About this exercise:
Could the records below please be retyped exactly, with their pictures left out?
[Provided data Boundary: Start]
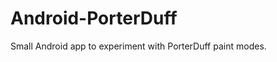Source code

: Android-PorterDuff
==================

Small Android app to experiment with PorterDuff paint modes.
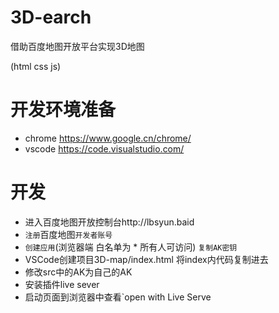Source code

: # 3D-earch
借助百度地图开放平台实现3D地图

(html css js)

# 开发环境准备
- chrome  https://www.google.cn/chrome/
- vscode  https://code.visualstudio.com/
# 开发
- 进入百度地图开放控制台http://lbsyun.baid
- `注册`百度地图`开发者账号`
- `创建应用`(浏览器端 白名单为 * 所有人可访问) `复制AK密钥`
-  VSCode创建项目3D-map/index.html  将index内代码复制进去
- 修改src中的AK为自己的AK
- 安装插件live sever
- 启动页面到浏览器中查看`open with Live Serve


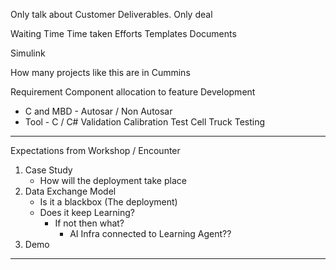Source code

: 
Only talk about Customer Deliverables.
Only deal 

Waiting Time
Time taken
Efforts
Templates
Documents

Simulink

How many projects like this are in Cummins

Requirement
Component allocation to feature
Development 
- C and MBD - Autosar / Non Autosar
- Tool - C / C#
Validation
Calibration
Test Cell
Truck Testing

----
Expectations from Workshop / Encounter
1. Case Study
	- How will the deployment take place
2. Data Exchange Model
	- Is it a blackbox (The deployment)
	- Does it keep Learning?
		- If not then what?
			- AI Infra connected to Learning Agent??
3. Demo

----
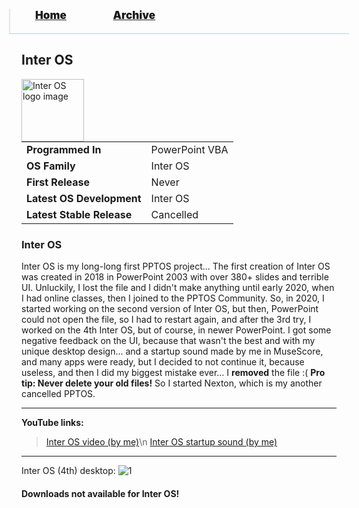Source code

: <blockquote style="background: #0000;border-bottom: 1px solid #B2D2E1;height: 30px;margin: 0 -20px 20px;padding: 0px 20px 9px 40px;">
  <p style=""><a href="https://hexa-one.github.io/pptos-wiki/" style="font-size: 17px;font-weight: 900;font-style: normal;text-shadow: rgba(255,255,255,0.9) 0 1px 0;">Home</a>&nbsp;&nbsp;&nbsp;&nbsp;&nbsp;&nbsp;&nbsp;&nbsp;&nbsp;&nbsp;&nbsp;&nbsp;&nbsp;&nbsp;&nbsp;&nbsp;&nbsp;&nbsp;
    <a href="https://hexa-one.github.io/pptos-wiki/archive/" style="font-size: 17px;font-weight: 900;font-style: normal;text-shadow: rgba(255,255,255,0.9) 0 1px 0;">Archive</a>
  </p>
</blockquote>

## Inter OS

<a>
  <img align="left" height="100" alt="Inter OS logo image" src="https://media.discordapp.net/attachments/820075981770850354/820086886383091712/logo.png?width=407&height=421" />
</a>

|                           |                               |
| ------------------------- | ----------------------------- |
| **Programmed In**         | PowerPoint VBA                |
| **OS Family**            |                               Inter OS|
| **First Release**         |                               Never|
| **Latest OS Development** |                               Inter OS|
| **Latest Stable Release** |                               Cancelled|

### Inter OS

Inter OS is my long-long first PPTOS project...
The first creation of Inter OS was created in 2018 in PowerPoint 2003 with over 380+ slides and terrible UI. Unluckily, I lost the file and I didn't make anything until early 2020, when I had online classes, then I joined to the PPTOS Community. So, in 2020, I started working on the second version of Inter OS, but then, PowerPoint could not open the file, so I had to restart again, and after the 3rd try, I worked on the 4th Inter OS, but of course, in newer PowerPoint. I got some negative feedback on the UI, because that wasn't the best and with my unique desktop design... and a startup sound made by me in MuseScore, and many apps were ready, but I decided to not continue it, because useless, and then I did my biggest mistake ever... I **removed** the file :(
**Pro tip: Never delete your old files!**
So I started Nexton, which is my another cancelled PPTOS.

---

**YouTube links:**

>[Inter OS video (by me)](https://www.youtube.com/watch?v=rZgAj4voiX0)\n
>[Inter OS startup sound (by me)](https://www.youtube.com/watch?v=nV_vqFphz6Y)

---

Inter OS (4th) desktop:
![1](https://media.discordapp.net/attachments/786975427814096966/879424193324806184/unknown.png?width=840&height=473)


#### Downloads not available for Inter OS!


<body style="background-image: url(https://raw.githubusercontent.com/hexa-one/pptos-wiki/gh-pages/assets/background/background.png);background-repeat: no-repeat;background-attachment: fixed;background-size: cover;">
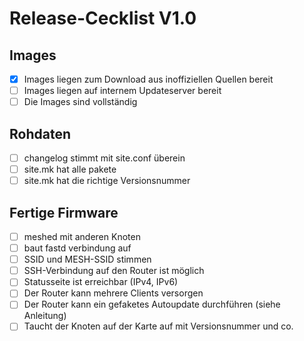 Release-Cecklist V1.0
=====================
Images
------
- [x] Images liegen zum Download aus inoffiziellen Quellen bereit
- [ ] Images liegen auf internem Updateserver bereit
- [ ] Die Images sind vollständig

Rohdaten
--------
- [ ] changelog stimmt mit site.conf überein
- [ ] site.mk hat alle pakete
- [ ] site.mk hat die richtige Versionsnummer

Fertige Firmware
----------------
- [ ] meshed mit anderen Knoten
- [ ] baut fastd verbindung auf
- [ ] SSID und MESH-SSID stimmen
- [ ] SSH-Verbindung auf den Router ist möglich
- [ ] Statusseite ist erreichbar (IPv4, IPv6)
- [ ] Der Router kann mehrere Clients versorgen
- [ ] Der Router kann ein gefaketes Autoupdate durchführen (siehe Anleitung)
- [ ] Taucht der Knoten auf der Karte auf mit Versionsnummer und co.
[Provided data Boundary: End]
Task response:
Source code

: Android-PorterDuff
==================

Small Android app to experiment with PorterDuff paint modes.
Source code

: # 3D-earch
借助百度地图开放平台实现3D地图

(html css js)

# 开发环境准备
- chrome  https://www.google.cn/chrome/
- vscode  https://code.visualstudio.com/
# 开发
- 进入百度地图开放控制台http://lbsyun.baid
- `注册`百度地图`开发者账号`
- `创建应用`(浏览器端 白名单为 * 所有人可访问) `复制AK密钥`
-  VSCode创建项目3D-map/index.html  将index内代码复制进去
- 修改src中的AK为自己的AK
- 安装插件live sever
- 启动页面到浏览器中查看`open with Live Serve


Source code

: 
Only talk about Customer Deliverables.
Only deal 

Waiting Time
Time taken
Efforts
Templates
Documents

Simulink

How many projects like this are in Cummins

Requirement
Component allocation to feature
Development 
- C and MBD - Autosar / Non Autosar
- Tool - C / C#
Validation
Calibration
Test Cell
Truck Testing

----
Expectations from Workshop / Encounter
1. Case Study
	- How will the deployment take place
2. Data Exchange Model
	- Is it a blackbox (The deployment)
	- Does it keep Learning?
		- If not then what?
			- AI Infra connected to Learning Agent??
3. Demo

----
Source code

: <blockquote style="background: #0000;border-bottom: 1px solid #B2D2E1;height: 30px;margin: 0 -20px 20px;padding: 0px 20px 9px 40px;">
  <p style=""><a href="https://hexa-one.github.io/pptos-wiki/" style="font-size: 17px;font-weight: 900;font-style: normal;text-shadow: rgba(255,255,255,0.9) 0 1px 0;">Home</a>&nbsp;&nbsp;&nbsp;&nbsp;&nbsp;&nbsp;&nbsp;&nbsp;&nbsp;&nbsp;&nbsp;&nbsp;&nbsp;&nbsp;&nbsp;&nbsp;&nbsp;&nbsp;
    <a href="https://hexa-one.github.io/pptos-wiki/archive/" style="font-size: 17px;font-weight: 900;font-style: normal;text-shadow: rgba(255,255,255,0.9) 0 1px 0;">Archive</a>
  </p>
</blockquote>

## Inter OS

<a>
  <img align="left" height="100" alt="Inter OS logo image" src="https://media.discordapp.net/attachments/820075981770850354/820086886383091712/logo.png?width=407&height=421" />
</a>

|                           |                               |
| ------------------------- | ----------------------------- |
| **Programmed In**         | PowerPoint VBA                |
| **OS Family**            |                               Inter OS|
| **First Release**         |                               Never|
| **Latest OS Development** |                               Inter OS|
| **Latest Stable Release** |                               Cancelled|

### Inter OS

Inter OS is my long-long first PPTOS project...
The first creation of Inter OS was created in 2018 in PowerPoint 2003 with over 380+ slides and terrible UI. Unluckily, I lost the file and I didn't make anything until early 2020, when I had online classes, then I joined to the PPTOS Community. So, in 2020, I started working on the second version of Inter OS, but then, PowerPoint could not open the file, so I had to restart again, and after the 3rd try, I worked on the 4th Inter OS, but of course, in newer PowerPoint. I got some negative feedback on the UI, because that wasn't the best and with my unique desktop design... and a startup sound made by me in MuseScore, and many apps were ready, but I decided to not continue it, because useless, and then I did my biggest mistake ever... I **removed** the file :(
**Pro tip: Never delete your old files!**
So I started Nexton, which is my another cancelled PPTOS.

---

**YouTube links:**

>[Inter OS video (by me)](https://www.youtube.com/watch?v=rZgAj4voiX0)\n
>[Inter OS startup sound (by me)](https://www.youtube.com/watch?v=nV_vqFphz6Y)

---

Inter OS (4th) desktop:
![1](https://media.discordapp.net/attachments/786975427814096966/879424193324806184/unknown.png?width=840&height=473)


#### Downloads not available for Inter OS!


<body style="background-image: url(https://raw.githubusercontent.com/hexa-one/pptos-wiki/gh-pages/assets/background/background.png);background-repeat: no-repeat;background-attachment: fixed;background-size: cover;">
 Release-Cecklist V1.0
=====================
Images
------
- [x] Images liegen zum Download aus inoffiziellen Quellen bereit
- [ ] Images liegen auf internem Updateserver bereit
- [ ] Die Images sind vollständig

Rohdaten
--------
- [ ] changelog stimmt mit site.conf überein
- [ ] site.mk hat alle pakete
- [ ] site.mk hat die richtige Versionsnummer

Fertige Firmware
----------------
- [ ] meshed mit anderen Knoten
- [ ] baut fastd verbindung auf
- [ ] SSID und MESH-SSID stimmen
- [ ] SSH-Verbindung auf den Router ist möglich
- [ ] Statusseite ist erreichbar (IPv4, IPv6)
- [ ] Der Router kann mehrere Clients versorgen
- [ ] Der Router kann ein gefaketes Autoupdate durchführen (siehe Anleitung)
- [ ] Taucht der Knoten auf der Karte auf mit Versionsnummer und co.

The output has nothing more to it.